Data records:
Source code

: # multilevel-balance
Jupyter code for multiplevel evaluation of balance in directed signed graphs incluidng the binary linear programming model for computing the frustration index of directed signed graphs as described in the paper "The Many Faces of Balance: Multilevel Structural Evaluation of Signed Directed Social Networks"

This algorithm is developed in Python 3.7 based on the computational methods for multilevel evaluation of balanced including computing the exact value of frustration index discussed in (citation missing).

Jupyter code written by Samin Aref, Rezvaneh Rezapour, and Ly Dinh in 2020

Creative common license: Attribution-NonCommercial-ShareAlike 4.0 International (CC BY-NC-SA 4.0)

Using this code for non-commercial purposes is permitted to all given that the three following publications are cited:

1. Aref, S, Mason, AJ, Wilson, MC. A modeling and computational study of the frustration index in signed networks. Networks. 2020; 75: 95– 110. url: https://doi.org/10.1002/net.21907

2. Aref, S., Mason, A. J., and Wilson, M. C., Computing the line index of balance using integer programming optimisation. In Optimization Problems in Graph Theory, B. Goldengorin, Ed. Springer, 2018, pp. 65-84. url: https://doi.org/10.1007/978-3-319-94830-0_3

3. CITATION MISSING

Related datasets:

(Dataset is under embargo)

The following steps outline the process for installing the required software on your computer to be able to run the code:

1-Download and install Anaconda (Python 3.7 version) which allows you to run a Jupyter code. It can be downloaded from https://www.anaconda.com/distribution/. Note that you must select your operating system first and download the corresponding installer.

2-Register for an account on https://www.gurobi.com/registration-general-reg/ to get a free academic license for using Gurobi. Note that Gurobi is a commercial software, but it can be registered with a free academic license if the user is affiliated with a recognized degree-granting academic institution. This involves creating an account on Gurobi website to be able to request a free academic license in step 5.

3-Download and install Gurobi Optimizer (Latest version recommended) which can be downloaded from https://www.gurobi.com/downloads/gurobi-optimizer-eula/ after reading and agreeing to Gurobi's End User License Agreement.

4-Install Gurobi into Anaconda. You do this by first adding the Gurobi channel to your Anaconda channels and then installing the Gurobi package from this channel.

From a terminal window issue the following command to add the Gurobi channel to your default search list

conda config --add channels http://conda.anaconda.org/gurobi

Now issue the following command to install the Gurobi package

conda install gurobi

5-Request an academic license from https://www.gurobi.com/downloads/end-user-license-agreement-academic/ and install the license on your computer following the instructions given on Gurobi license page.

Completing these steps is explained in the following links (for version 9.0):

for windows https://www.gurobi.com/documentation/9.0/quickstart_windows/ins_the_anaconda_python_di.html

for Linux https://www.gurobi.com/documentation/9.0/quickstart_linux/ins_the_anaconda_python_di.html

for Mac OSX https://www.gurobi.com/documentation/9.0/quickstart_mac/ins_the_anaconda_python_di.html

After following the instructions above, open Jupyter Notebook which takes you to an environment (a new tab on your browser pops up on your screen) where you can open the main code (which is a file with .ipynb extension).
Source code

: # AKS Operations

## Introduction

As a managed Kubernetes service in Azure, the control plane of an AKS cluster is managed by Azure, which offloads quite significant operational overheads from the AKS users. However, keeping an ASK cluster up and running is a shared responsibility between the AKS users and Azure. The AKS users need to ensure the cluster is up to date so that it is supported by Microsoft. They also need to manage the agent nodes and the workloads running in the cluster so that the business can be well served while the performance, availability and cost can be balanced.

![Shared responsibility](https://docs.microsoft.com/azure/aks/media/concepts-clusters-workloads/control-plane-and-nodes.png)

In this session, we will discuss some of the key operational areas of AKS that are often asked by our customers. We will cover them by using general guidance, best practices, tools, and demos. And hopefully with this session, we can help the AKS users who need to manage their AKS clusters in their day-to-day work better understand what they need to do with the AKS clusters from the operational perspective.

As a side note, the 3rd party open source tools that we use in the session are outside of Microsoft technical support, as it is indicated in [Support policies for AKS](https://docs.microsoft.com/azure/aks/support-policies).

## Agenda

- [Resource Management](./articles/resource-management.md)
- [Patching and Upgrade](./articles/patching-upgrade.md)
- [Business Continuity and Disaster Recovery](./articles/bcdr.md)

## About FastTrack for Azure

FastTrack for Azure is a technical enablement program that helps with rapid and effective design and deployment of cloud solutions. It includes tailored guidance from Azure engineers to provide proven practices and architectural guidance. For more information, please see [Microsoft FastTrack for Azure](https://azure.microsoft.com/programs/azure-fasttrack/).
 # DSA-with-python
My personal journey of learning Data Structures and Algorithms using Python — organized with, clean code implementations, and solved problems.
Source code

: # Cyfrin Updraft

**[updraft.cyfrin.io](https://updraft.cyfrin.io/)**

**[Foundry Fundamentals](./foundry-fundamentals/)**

Aim of the exercise: In the material above, transcribe exactly the lines beginning at the one with "As a managed" and ending at the one with "# DSA-with-python", both included.

Written response:
As a managed Kubernetes service in Azure, the control plane of an AKS cluster is managed by Azure, which offloads quite significant operational overheads from the AKS users. However, keeping an ASK cluster up and running is a shared responsibility between the AKS users and Azure. The AKS users need to ensure the cluster is up to date so that it is supported by Microsoft. They also need to manage the agent nodes and the workloads running in the cluster so that the business can be well served while the performance, availability and cost can be balanced.

![Shared responsibility](https://docs.microsoft.com/azure/aks/media/concepts-clusters-workloads/control-plane-and-nodes.png)

In this session, we will discuss some of the key operational areas of AKS that are often asked by our customers. We will cover them by using general guidance, best practices, tools, and demos. And hopefully with this session, we can help the AKS users who need to manage their AKS clusters in their day-to-day work better understand what they need to do with the AKS clusters from the operational perspective.

As a side note, the 3rd party open source tools that we use in the session are outside of Microsoft technical support, as it is indicated in [Support policies for AKS](https://docs.microsoft.com/azure/aks/support-policies).

## Agenda

- [Resource Management](./articles/resource-management.md)
- [Patching and Upgrade](./articles/patching-upgrade.md)
- [Business Continuity and Disaster Recovery](./articles/bcdr.md)

## About FastTrack for Azure

FastTrack for Azure is a technical enablement program that helps with rapid and effective design and deployment of cloud solutions. It includes tailored guidance from Azure engineers to provide proven practices and architectural guidance. For more information, please see [Microsoft FastTrack for Azure](https://azure.microsoft.com/programs/azure-fasttrack/).
 # DSA-with-python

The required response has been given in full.